Fackenheim, Emil
FACKENHEIM, EMIL (1916–2003) is best known for his sustained commitment to refashion Judaism in the shadow of the Nazi holocaust. He was born in Halle, Germany, on June 22, 1916. In 1935 he moved to Berlin where he entered the rabbinical program at the Hochschule für die Wissenschaft des Judentums; he also began a degree in philosophy at the University of Halle. Fackenheim's academic career in Germany was interrupted by Kristallnacht and internment for several months in Sachsenhausen. In the spring of 1940 he fled to Aberdeen, Scotland, and matriculated in a degree program in philosophy at the university.
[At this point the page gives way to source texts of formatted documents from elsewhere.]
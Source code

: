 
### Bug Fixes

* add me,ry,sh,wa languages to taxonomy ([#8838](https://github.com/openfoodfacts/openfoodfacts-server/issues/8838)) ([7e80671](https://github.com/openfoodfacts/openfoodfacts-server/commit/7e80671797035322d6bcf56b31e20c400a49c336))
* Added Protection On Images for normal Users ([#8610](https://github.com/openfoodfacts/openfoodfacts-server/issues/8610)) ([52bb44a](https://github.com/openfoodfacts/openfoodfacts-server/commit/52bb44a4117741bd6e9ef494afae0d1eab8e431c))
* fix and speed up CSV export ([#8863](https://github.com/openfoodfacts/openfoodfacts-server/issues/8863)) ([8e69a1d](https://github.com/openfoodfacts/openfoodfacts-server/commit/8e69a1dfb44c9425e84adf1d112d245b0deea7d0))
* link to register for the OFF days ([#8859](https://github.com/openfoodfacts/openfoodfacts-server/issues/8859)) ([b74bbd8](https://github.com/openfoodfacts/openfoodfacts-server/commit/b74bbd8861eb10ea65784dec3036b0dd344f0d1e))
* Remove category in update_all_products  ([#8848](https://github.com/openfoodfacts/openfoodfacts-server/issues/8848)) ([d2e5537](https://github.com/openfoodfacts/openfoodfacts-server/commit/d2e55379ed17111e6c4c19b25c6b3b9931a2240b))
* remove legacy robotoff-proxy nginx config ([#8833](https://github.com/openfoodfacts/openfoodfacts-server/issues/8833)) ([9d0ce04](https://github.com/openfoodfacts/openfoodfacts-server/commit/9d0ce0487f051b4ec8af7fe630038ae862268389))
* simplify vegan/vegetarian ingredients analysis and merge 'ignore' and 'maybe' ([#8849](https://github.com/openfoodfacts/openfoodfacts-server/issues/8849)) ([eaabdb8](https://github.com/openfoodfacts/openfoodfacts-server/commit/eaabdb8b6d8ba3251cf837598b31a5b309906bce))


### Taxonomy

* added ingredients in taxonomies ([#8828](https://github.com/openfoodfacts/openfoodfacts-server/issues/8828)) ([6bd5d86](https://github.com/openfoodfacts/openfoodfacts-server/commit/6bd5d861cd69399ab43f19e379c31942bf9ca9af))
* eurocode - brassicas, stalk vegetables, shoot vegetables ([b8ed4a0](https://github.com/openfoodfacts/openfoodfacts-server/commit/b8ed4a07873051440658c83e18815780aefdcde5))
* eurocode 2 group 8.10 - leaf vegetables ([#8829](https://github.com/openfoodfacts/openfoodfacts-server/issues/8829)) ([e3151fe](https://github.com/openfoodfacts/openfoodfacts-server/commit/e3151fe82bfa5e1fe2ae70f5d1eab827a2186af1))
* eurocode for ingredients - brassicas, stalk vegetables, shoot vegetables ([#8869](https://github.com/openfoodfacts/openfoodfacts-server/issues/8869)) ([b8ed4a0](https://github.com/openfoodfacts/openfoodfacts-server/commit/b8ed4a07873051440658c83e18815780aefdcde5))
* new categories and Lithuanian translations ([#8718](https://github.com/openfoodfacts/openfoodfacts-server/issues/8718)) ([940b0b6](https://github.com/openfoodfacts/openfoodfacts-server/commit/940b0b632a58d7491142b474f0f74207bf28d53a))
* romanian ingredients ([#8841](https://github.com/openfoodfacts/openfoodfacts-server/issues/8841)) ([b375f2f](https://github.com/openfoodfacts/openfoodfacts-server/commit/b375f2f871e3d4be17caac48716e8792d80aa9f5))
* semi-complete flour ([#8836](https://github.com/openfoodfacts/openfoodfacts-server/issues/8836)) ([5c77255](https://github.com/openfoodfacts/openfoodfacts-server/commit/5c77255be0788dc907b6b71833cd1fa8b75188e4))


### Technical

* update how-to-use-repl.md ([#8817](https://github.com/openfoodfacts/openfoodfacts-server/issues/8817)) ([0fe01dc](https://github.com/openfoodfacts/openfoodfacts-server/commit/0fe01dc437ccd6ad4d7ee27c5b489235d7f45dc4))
A year later Fackenheim and other refugees were interred in camps and then dispersed throughout the British Empire.
Fackenheim traveled by ship to Canada, spent months in a camp in Sherbrooke, Ontario, and was eventually released, whereupon he went directly to the University of Toronto and was accepted into the doctoral program in philosophy. Fackenheim received his degree in 1945 with a dissertation on medieval Arabic philosophy and its classical antecedents. From 1943 to 1948 he served as rabbi for congregation Anshe Shalom in Hamilton, Ontario. Invited to teach philosophy at the University of Toronto in 1948, he remained there until 1983, when he retired as University Professor.